From the empirical to the practical and on into the inspirational this journey of forgetting the familiar and remembering the contexts of the world is a difficult learning experience.


The qualities one looks for in themselves, or others, or in nature, are as important as the process of seeing and as crucial as the clear expression of these perceptions. The process is never finished but it does include a multiple repertoire of learning techniques. The process must be self-corrective and open to reflective insights, as well as, the criticism of others. Just as our senses are varied and contribute differently to our "sense" of ourselves, so too developing "a sense of place" is a varied experience that flowers over time from a seed of inquiry into the "fruit of knowledge."

To nourish our perception you need three things.

  1. First a willingness to explore, discover and inquire.
  2. Second a knack for notation -- writing things down or rehearsing what we want to examine to explain it to others.
  3. Lastly we need to be astonished by the wonder of the details by which the world works.

Buckminster Fuller, after Frank Lloyd Wright argued that "god dwells in the details." But details alone do not make a coherent pattern. Only the constant testing of your imagination and your veracity in pursuit of the facts will yield the necessary internal dialogue for this "sense." to develop.
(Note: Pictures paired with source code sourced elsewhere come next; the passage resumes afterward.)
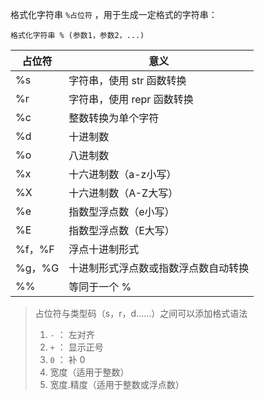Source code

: 格式化字符串 `%占位符` ，用于生成一定格式的字符串：

`格式化字符串 % (参数1，参数2，...)`

| 占位符 | 意义
| --- | ---
| %s | 字符串，使用 str 函数转换
| %r | 字符串，使用 repr 函数转换
| %c | 整数转换为单个字符
| %d | 十进制数
| %o | 八进制数
| %x | 十六进制数（a-z小写）
| %X | 十六进制数（A-Z大写）
| %e | 指数型浮点数（e小写）
| %E | 指数型浮点数（E大写）
| %f，%F | 浮点十进制形式
| %g，%G | 十进制形式浮点数或指数浮点数自动转换
| %% | 等同于一个 %

> 占位符与类型码（s，r，d……）之间可以添加格式语法
> 1. `-` ： 左对齐
> 2. `+` ： 显示正号
> 3. `0` ： 补 0
> 4. 宽度（适用于整数）
> 5. 宽度.精度（适用于整数或浮点数）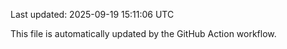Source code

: Last updated: 2025-09-19 15:11:06 UTC

This file is automatically updated by the GitHub Action workflow.
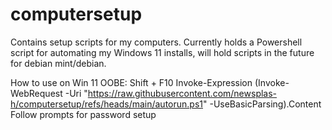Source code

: # computersetup
Contains setup scripts for my computers. Currently holds a Powershell script for automating my Windows 11 installs, will hold scripts in the future for debian mint/debian.

How to use on Win 11 OOBE:
Shift + F10
Invoke-Expression (Invoke-WebRequest -Uri "https://raw.githubusercontent.com/newsplas-h/computersetup/refs/heads/main/autorun.ps1" -UseBasicParsing).Content
Follow prompts for password setup

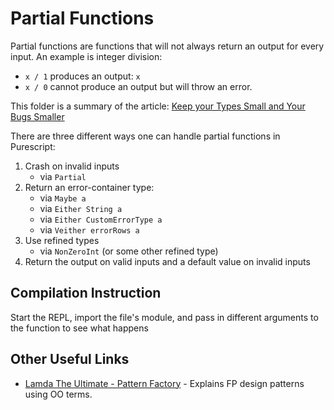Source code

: # Partial Functions

Partial functions are functions that will not always return an output for every input. An example is integer division:
- `x / 1` produces an output: `x`
- `x / 0` cannot produce an output but will throw an error.

This folder is a summary of the article: [Keep your Types Small and Your Bugs Smaller](http://www.parsonsmatt.org/2018/10/02/small_types.html)

There are three different ways one can handle partial functions in Purescript:
1. Crash on invalid inputs
    - via `Partial`
2. Return an error-container type:
    - via `Maybe a`
    - via `Either String a`
    - via `Either CustomErrorType a`
    - via `Veither errorRows a`
3. Use refined types
    - via `NonZeroInt` (or some other refined type)
4. Return the output on valid inputs and a default value on invalid inputs

## Compilation Instruction

Start the REPL, import the file's module, and pass in different arguments to the function to see what happens

## Other Useful Links

- [Lamda The Ultimate - Pattern Factory](https://github.com/thma/LtuPatternFactory/tree/master) - Explains FP design patterns using OO terms.
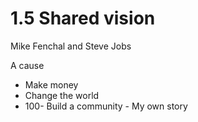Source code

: # 1.5 Shared vision
Mike Fenchal and Steve Jobs

A cause
- Make money
- Change the world
- 100- Build a community - My own story

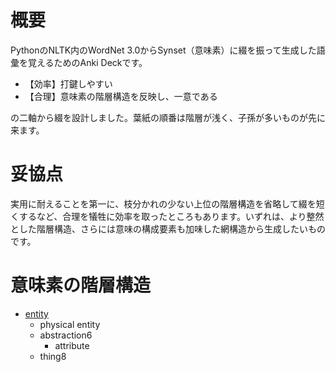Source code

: # 概要
PythonのNLTK内のWordNet 3.0からSynset（意味素）に綴を振って生成した語彙を覚えるためのAnki Deckです。
- 【効率】打鍵しやすい
- 【合理】意味素の階層構造を反映し、一意である

の二軸から綴を設計しました。葉紙の順番は階層が浅く、子孫が多いものが先に来ます。

# 妥協点
実用に耐えることを第一に、枝分かれの少ない上位の階層構造を省略して綴を短くするなど、合理を犠牲に効率を取ったところもあります。いずれは、より整然とした階層構造、さらには意味の構成要素も加味した網構造から生成したいものです。

# 意味素の階層構造
- [entity](http://wordnetweb.princeton.edu/perl/webwn?o2=&o0=1&o8=1&o1=1&o7=1&o5=&o9=&o6=&o3=&o4=&s=entity&i=12&h=1111000000010000#c)
  - physical entity
  - abstraction6
    - attribute
  - thing8
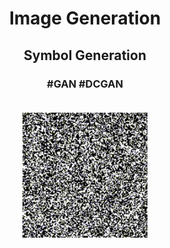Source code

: <h1 align="center">
  <b>Image Generation
</h1>
<h2 align="center">
    Symbol Generation<br>
</h2>
<h3 align="center">
    #GAN #DCGAN <br><br>
</h3>

<center>
<img src="media/digit_generation.gif" width=200px>
</center>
For example, the ancient peoples of Persia, Egypt, Greece and China, Rene Dubose tells us all conceived of the uniqueness of places with respect to fertility, nourishment and harmony among elements. The Romans, he says, called this rare and precise quality the genii loci [genius of a place] of any area.

Added to or layered over the genius of a place is the archaic Mycenaean concept of the significance of crossroads as opposed to termini (end places) because of the daemons that inhabited such forks in the road. And beneath these conceptions lies the fire rituals of the Zoroastrians and the blood slaughtering rites of the Egyptian or Hindu priests to restore the balance between people and places.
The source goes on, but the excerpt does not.